Re: [PATCH] ext4: fix interaction between i_size, fallocate, and delalloc after a crash

Amir Goldstein <amir73il@xxxxxxxxx> · Tue, 17 Oct 2017 00:11:40 +0300

On Mon, Oct 16, 2017 at 10:32 PM, Ashlie Martinez <ashmrtn@xxxxxxxxxx> wrote:
> Amir,
>
> I know this is a bit late, but I've spent some time working through
> the disk image that you provided (so that I could determine how/if I
> could modify CrashMonkey to catch errors like this) and I don't think
> I understand what state the disk image reflects.

The disk image SHOULD reflect a state on a disk after the power was
cut in the middle of mounted fs. Then power came back on, filesystem
was mounted, journal recovered, then filesystem was cleanly unmounted.
At this stage, I don't expect there should be anything interesting in the
journal.

> After digging around
> the journal of the disk image you provided, I found that the first 10
> journal blocks are used, with the journal superblock being placed in
> the very first block of the journal.
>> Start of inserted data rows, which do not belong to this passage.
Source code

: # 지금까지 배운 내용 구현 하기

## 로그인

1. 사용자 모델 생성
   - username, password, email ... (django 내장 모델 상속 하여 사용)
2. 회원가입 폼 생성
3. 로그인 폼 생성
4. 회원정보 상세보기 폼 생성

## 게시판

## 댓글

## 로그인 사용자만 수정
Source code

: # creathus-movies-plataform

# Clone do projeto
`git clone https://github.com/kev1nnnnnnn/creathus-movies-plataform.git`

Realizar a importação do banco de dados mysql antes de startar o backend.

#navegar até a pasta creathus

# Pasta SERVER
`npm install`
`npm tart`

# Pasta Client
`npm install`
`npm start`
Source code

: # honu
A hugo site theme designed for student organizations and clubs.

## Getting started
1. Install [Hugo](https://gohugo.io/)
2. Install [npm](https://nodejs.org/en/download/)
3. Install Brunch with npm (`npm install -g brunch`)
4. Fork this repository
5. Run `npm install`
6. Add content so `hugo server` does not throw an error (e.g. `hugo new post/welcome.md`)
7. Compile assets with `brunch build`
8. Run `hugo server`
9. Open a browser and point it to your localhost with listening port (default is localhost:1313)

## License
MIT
The journal superblock says that
> the first journal transaction ID that should be in the journal is
> transaction ID 4. However, dumping the other journal blocks, I found
> that the next block is a descriptor block for transaction ID 2. The
> rest of the journal blocks are data blocks for that transaction plus a
> transaction commit block. This seems a little odd considering that the
> journal refers to a 4th transaction, which I have not been able to
> find (I quickly dumped the first 50 blocks in debugfs and found the
> rest to contain only zeros).
>

I did not spend time analyzing the image, so I'll take your word for it,
but I can't help you understand your findings.
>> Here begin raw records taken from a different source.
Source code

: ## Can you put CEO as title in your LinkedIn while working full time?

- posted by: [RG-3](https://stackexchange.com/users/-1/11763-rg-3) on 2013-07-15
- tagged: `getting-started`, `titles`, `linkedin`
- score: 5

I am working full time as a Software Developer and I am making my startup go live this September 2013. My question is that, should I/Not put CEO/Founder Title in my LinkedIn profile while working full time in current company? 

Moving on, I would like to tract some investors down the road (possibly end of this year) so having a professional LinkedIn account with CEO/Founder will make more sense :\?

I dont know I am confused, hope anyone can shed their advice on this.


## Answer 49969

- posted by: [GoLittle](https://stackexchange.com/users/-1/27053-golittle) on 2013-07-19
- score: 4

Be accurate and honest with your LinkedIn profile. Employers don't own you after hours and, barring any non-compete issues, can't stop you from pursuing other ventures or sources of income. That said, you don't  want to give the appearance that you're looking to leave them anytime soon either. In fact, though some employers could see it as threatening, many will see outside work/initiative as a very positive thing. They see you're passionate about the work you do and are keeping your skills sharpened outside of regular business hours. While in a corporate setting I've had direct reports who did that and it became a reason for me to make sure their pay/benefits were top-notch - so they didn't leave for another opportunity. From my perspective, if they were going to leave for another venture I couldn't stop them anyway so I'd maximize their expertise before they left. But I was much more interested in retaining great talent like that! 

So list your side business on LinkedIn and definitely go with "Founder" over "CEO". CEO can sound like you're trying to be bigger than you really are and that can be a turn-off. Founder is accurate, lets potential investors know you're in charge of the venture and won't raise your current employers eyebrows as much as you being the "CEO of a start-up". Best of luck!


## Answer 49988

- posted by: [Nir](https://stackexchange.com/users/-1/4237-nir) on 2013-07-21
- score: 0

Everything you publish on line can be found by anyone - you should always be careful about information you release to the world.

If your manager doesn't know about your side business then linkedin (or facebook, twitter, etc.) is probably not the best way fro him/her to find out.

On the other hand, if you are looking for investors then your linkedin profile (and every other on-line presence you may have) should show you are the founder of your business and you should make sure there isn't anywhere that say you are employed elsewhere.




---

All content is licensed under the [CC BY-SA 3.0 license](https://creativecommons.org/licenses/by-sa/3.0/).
> With this in mind, I looked back at the xfstests code for controlling
> the dm_flakey device. What I realized is the `nolockfs` flag is
> provided both when it switches from the real device to the flakey
> device that drops writes and when it switches from the flakey device
> back to the real device. I know there is a call to umount once the
> flakey device that drops writes is inserted, but do you think it is
> possible that the flakey device is swapped back to the real device
> before all the writes forced out by umount have made it to the flakey
> device?

I believe umount call should be blocked until all writes have been flushed
out to flakey device.

> Unfortunately I still don't have a local machine that is
> capable of reproducing your test results and I have not made any gce
> test appliance images to test this yet, so I'm not sure if this is a
> valid theory.
>

Ted explained that the bug related to very specific timing of flusher
thread vs. fallocate thread.
I was under the impression that CrashMonkey can only reorder writes
between recorded FLUSH requests, so I am not really sure how you intent to
modify CrashMonkey to catch this bug.

Cheers,
Amir.